## WHAT THE TASK REQUIRES
Please copy out all lines of the entries that contain the word "tips".

## ENTRIES PROVIDED
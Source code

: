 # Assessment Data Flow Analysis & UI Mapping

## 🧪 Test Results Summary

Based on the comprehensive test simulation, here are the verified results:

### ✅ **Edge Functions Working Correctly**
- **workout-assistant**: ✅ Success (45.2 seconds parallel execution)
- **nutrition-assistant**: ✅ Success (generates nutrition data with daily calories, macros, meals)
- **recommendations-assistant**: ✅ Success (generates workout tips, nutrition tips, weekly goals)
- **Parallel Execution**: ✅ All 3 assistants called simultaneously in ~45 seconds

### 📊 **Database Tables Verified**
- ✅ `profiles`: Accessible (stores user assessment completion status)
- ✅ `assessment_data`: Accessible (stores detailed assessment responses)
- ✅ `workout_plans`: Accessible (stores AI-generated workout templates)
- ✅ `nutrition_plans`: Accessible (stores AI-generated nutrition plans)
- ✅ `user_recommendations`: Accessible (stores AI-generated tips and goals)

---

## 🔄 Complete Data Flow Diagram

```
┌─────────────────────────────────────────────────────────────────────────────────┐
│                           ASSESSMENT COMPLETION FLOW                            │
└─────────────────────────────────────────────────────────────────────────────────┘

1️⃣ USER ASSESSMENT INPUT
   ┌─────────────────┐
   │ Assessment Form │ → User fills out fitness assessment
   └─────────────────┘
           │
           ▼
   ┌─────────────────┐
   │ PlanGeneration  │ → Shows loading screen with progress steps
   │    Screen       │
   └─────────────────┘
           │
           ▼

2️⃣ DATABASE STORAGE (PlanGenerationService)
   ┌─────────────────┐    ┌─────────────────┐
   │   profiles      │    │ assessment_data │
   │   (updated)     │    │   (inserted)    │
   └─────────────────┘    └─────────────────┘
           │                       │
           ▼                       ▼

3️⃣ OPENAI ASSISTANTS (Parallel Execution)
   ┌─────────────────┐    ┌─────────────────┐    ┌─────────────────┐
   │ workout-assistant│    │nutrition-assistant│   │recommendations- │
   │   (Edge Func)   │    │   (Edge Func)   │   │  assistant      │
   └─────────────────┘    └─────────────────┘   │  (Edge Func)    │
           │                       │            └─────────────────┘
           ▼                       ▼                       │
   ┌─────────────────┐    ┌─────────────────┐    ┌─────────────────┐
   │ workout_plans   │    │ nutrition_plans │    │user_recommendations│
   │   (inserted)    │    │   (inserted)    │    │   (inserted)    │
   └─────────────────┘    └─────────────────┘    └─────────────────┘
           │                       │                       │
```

## YOUR SOLUTION
- **recommendations-assistant**: ✅ Success (generates workout tips, nutrition tips, weekly goals)
- ✅ `user_recommendations`: Accessible (stores AI-generated tips and goals)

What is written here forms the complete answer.